What the task requires - Only a number is required: the count of lines in the material below that contain "videa".

Records for this task -
**********

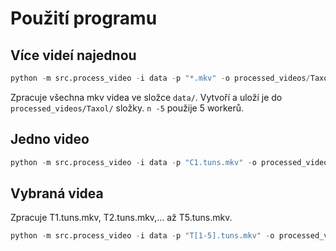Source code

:# Použití programu


## Více videí najednou

```python
python -m src.process_video -i data -p "*.mkv" -o processed_videos/Taxol -n 5 
```

Zpracuje všechna mkv videa ve složce `data/`. Vytvoří a uloží je do `processed_videos/Taxol/` složky.
`n -5` použije 5 workerů.

## Jedno video

```python
python -m src.process_video -i data -p "C1.tuns.mkv" -o processed_videos/Control -n 5 
```

## Vybraná videa

Zpracuje T1.tuns.mkv, T2.tuns.mkv,... až T5.tuns.mkv.

```python
python -m src.process_video -i data -p "T[1-5].tuns.mkv" -o processed_videos/Taxol -n 5 
```
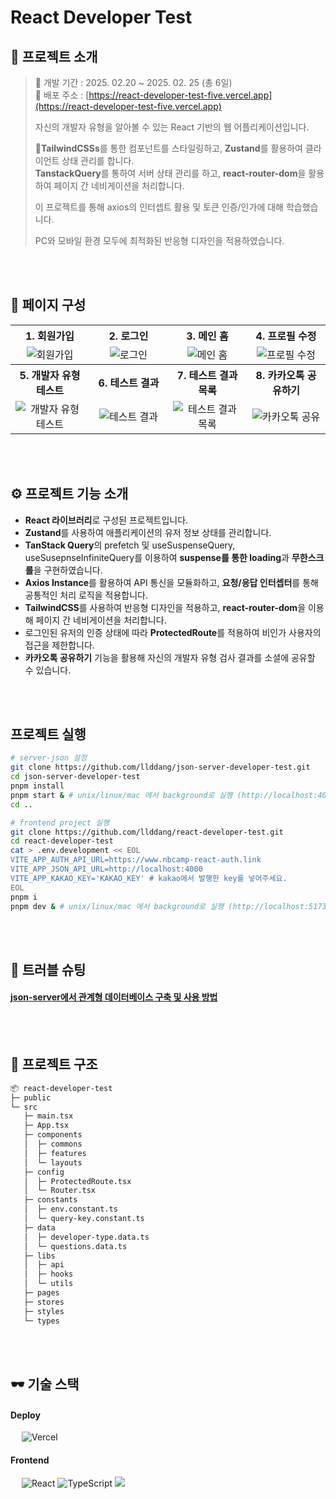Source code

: # React Developer Test

## 💬 프로젝트 소개
> 📅 개발 기간 : 2025. 02.20 ~ 2025. 02. 25 (총 6일) <br/>
> 🔗 배포 주소 : [https://react-developer-test-five.vercel.app](https://react-developer-test-five.vercel.app) <br/>
> 
> 자신의 개발자 유형을 알아볼 수 있는 React 기반의 웹 어플리케이션입니다. <br/>
>
> **TailwindCSSs**를 통한 컴포넌트를 스타일링하고, **Zustand**를 활용하여 클라이언트 상태 관리를 합니다. <br/>
> **TanstackQuery**를 통하여 서버 상태 관리를 하고, **react-router-dom**을 활용하여 페이지 간 네비게이션을 처리합니다. <br/>
>
> 이 프로젝트를 통해 axios의 인터셉트 활용 및 토큰 인증/인가에 대해 학습했습니다. <br/>
>
> PC와 모바일 환경 모두에 최적화된 반응형 디자인을 적용하였습니다.

<br/>
<br/>

## 📑 페이지 구성
<table width="100%">
  <tr>
    <th style="text-align:center" width="25%"><b>1. 회원가입</b></th>
    <th style="text-align:center" width="25%"><b>2. 로그인</b></th>
    <th style="text-align:center" width="25%"><b>3. 메인 홈</b></th>
    <th style="text-align:center" width="25%"><b>4. 프로필 수정</b></th>
  </tr>
  <tr>
    <td style="text-align:center"><img src="https://github.com/user-attachments/assets/8e48147a-4b71-46e9-a849-eebc97adaba1" alt="회원가입" /></td>
    <td style="text-align:center"><img src="https://github.com/user-attachments/assets/5cb2bbcb-4ff9-4faa-af6b-5d826073588c" alt="로그인" /></td>
    <td style="text-align:center"><img src="https://github.com/user-attachments/assets/f7ad2dfa-28f1-4a69-bbd6-5fe27fecc79b" alt="메인 홈" /></td>
    <td style="text-align:center"><img src="https://github.com/user-attachments/assets/df6b4a85-a259-4f90-9550-b699448bd466" alt="프로필 수정" /></td>
  </tr>
  <tr>
    <th style="text-align:center"><b>5. 개발자 유형 테스트</b></th>
    <th style="text-align:center"><b>6. 테스트 결과</b></th>
    <th style="text-align:center"><b>7. 테스트 결과 목록</b></th>
    <th style="text-align:center"><b>8. 카카오톡 공유하기</b></th>
  </tr>
  <tr>
    <td style="text-align:center"><img src="https://github.com/user-attachments/assets/3587344a-5a2b-4a44-a970-bc5e153dc92f" alt="개발자 유형 테스트" /></td>
    <td style="text-align:center"><img src="https://github.com/user-attachments/assets/dfd291d6-743e-4cce-b542-0c0416fa60fe" alt="테스트 결과" /></td>
    <td style="text-align:center"><img src="https://github.com/user-attachments/assets/0af82acc-08ba-430d-8749-672e70dab814" alt="테스트 결과 목록" /></td>
    <td style="text-align:center"><img src="https://github.com/user-attachments/assets/aa32f75a-2081-4b03-8eb6-df7bde45149f" alt="카카오톡 공유" /></td>
  </tr>
</table>
<br/>
<br/>

## ⚙ 프로젝트 기능 소개
- **React 라이브러리**로 구성된 프로젝트입니다.
- **Zustand**를 사용하여 애플리케이션의 유저 정보 상태를 관리합니다.
- **TanStack Query**의 prefetch 및 useSuspenseQuery, useSusepnseInfiniteQuery를 이용하여 **suspense를 통한 loading**과 **무한스크롤**을 구현하였습니다.
- **Axios Instance**를 활용하여 API 통신을 모듈화하고, **요청/응답 인터셉터**를 통해 공통적인 처리 로직을 적용합니다.
- **TailwindCSS**를 사용하여 반응형 디자인을 적용하고, **react-router-dom**을 이용해 페이지 간 네비게이션을 처리합니다.
- 로그인된 유저의 인증 상태에 따라 **ProtectedRoute**를 적용하여 비인가 사용자의 접근을 제한합니다.
- **카카오톡 공유하기** 기능을 활용해 자신의 개발자 유형 검사 결과를 소셜에 공유할 수 있습니다.

<br/>
<br/>

## 프로젝트 실행
```sh
# server-json 설정
git clone https://github.com/llddang/json-server-developer-test.git
cd json-server-developer-test
pnpm install
pnpm start & # unix/linux/mac 에서 background로 실행 (http://localhost:4000)
cd ..

# frontend project 실행
git clone https://github.com/llddang/react-developer-test.git
cd react-developer-test
cat > .env.development << EOL
VITE_APP_AUTH_API_URL=https://www.nbcamp-react-auth.link
VITE_APP_JSON_API_URL=http://localhost:4000
VITE_APP_KAKAO_KEY='KAKAO_KEY' # kakao에서 발행한 key를 넣어주세요.
EOL
pnpm i
pnpm dev & # unix/linux/mac 에서 background로 실행 (http://localhost:5173/)
```

<br/>
<br/>

## 🚀 트러블 슈팅
#### [json-server에서 관계형 데이터베이스 구축 및 사용 방법](https://llddang-blog.tistory.com/78)

<br/>
<br/>

## 📁 프로젝트 구조

```markdown
📦 react-developer-test
├─ public
└─ src
   ├─ main.tsx
   ├─ App.tsx
   ├─ components
   │  ├─ commons
   │  ├─ features
   │  └─ layouts
   ├─ config
   │  ├─ ProtectedRoute.tsx
   │  └─ Router.tsx
   ├─ constants
   │  ├─ env.constant.ts
   │  └─ query-key.constant.ts
   ├─ data
   │  ├─ developer-type.data.ts
   │  └─ questions.data.ts
   ├─ libs
   │  ├─ api
   │  ├─ hooks
   │  └─ utils
   ├─ pages
   ├─ stores
   ├─ styles
   └─ types
```

<br/>
<br/>

## 🕶️ 기술 스택
#### **Deploy** <br/>
 &emsp; <img src="https://img.shields.io/badge/Vercel-000000?style=for-the-badge&logo=vercel&logoColor=white" alt="Vercel"/>

#### **Frontend** <br/>
 &emsp; <img src="https://img.shields.io/badge/React_18.3.1-087ea4?style=for-the-badge&logo=React&logoColor=white" alt="React"/> <img src="https://img.shields.io/badge/TypeScript-3178C6.svg?style=for-the-badge&logo=TypeScript&logoColor=white" alt="TypeScript"/> <img src="https://img.shields.io/badge/Tailwind CSS-06B6D4?style=for-the-badge&amp;logo=Tailwind CSS&amp;logoColor=white">

<br/>
<br/>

**********

Response - 2